Record extracts: Begin

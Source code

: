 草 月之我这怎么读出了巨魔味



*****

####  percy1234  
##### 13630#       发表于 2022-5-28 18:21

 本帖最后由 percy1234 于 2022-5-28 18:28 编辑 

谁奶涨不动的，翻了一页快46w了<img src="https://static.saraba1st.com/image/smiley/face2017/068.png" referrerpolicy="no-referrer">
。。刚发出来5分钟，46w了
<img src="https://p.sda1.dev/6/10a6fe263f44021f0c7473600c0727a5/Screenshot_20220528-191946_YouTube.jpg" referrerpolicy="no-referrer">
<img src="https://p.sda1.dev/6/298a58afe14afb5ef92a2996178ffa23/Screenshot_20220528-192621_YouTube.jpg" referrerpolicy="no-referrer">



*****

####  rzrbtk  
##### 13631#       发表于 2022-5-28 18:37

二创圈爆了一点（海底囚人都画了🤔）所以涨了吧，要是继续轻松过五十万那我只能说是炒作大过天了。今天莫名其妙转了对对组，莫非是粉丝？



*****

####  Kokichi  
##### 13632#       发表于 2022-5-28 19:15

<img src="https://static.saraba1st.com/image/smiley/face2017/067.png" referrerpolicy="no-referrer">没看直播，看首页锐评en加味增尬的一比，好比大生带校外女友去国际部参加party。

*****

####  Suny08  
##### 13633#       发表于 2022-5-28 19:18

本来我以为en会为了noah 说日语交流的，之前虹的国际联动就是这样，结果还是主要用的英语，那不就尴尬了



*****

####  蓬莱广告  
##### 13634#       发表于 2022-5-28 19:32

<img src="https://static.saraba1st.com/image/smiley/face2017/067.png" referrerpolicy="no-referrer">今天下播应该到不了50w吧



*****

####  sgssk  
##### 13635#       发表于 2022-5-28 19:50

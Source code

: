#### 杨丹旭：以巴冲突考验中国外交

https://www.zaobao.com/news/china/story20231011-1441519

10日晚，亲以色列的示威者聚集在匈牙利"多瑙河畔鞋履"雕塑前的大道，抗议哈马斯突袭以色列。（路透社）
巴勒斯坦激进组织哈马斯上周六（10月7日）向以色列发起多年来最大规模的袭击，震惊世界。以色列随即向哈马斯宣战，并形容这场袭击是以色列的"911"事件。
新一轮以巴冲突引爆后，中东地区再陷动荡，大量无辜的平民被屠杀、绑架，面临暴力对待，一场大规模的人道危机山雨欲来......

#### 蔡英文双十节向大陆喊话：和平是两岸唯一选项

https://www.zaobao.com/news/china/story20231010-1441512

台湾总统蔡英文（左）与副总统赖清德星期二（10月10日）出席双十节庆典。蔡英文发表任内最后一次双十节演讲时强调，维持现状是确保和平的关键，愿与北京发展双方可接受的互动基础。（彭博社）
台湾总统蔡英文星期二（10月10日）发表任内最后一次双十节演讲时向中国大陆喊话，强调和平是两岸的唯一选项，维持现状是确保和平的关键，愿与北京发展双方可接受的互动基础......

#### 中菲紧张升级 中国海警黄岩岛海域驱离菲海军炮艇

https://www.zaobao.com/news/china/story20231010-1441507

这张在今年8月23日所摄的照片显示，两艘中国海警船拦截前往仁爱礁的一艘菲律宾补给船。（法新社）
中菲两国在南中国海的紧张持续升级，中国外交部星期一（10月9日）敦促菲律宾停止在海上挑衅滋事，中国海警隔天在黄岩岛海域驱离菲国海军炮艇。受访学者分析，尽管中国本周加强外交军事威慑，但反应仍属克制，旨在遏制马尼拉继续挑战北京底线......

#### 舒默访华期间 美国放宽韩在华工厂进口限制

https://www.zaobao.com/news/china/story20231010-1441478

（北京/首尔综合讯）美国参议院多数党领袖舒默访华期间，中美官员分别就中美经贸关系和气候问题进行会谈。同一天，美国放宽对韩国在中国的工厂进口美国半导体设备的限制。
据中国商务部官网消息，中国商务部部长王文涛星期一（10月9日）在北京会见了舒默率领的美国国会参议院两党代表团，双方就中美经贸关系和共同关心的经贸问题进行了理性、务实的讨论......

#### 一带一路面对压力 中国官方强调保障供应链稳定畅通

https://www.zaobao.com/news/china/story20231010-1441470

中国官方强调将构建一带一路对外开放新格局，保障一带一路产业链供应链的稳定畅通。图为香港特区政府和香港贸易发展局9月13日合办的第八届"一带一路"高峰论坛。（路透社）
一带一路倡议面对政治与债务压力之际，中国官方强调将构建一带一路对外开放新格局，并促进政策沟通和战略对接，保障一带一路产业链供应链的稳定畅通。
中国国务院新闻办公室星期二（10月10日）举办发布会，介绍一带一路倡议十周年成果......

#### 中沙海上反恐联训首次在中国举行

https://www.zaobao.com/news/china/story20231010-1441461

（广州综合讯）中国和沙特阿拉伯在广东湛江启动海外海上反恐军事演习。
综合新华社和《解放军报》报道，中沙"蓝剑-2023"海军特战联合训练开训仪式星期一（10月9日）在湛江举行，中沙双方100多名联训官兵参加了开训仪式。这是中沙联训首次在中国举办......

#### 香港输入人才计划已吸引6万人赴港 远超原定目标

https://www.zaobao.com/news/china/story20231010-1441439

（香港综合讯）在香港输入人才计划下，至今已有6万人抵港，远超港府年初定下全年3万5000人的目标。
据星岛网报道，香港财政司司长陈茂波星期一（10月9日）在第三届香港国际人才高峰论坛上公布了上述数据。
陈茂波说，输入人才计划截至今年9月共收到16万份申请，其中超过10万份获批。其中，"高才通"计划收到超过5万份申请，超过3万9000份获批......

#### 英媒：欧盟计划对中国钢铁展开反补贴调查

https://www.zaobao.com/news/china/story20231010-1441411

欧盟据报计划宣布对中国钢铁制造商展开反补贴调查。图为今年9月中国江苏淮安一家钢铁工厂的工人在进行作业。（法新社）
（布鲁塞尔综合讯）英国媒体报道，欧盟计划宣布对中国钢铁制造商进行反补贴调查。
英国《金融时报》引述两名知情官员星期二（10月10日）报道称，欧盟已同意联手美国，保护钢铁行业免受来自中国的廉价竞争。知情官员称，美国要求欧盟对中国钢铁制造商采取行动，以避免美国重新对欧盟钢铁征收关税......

Record extracts: End

> **Problem details**: Output, from the data above, the lines from the line with "#### 中沙海上反恐联训首次在中国举行" to the line with "#### 香港输入人才计划已吸引6万人赴港 远超原定目标" exactly as they stand, both ends included and nothing else.

> **Exercise solution**:
#### 中沙海上反恐联训首次在中国举行

https://www.zaobao.com/news/china/story20231010-1441461

（广州综合讯）中国和沙特阿拉伯在广东湛江启动海外海上反恐军事演习。
综合新华社和《解放军报》报道，中沙"蓝剑-2023"海军特战联合训练开训仪式星期一（10月9日）在湛江举行，中沙双方100多名联训官兵参加了开训仪式。这是中沙联训首次在中国举办......

#### 香港输入人才计划已吸引6万人赴港 远超原定目标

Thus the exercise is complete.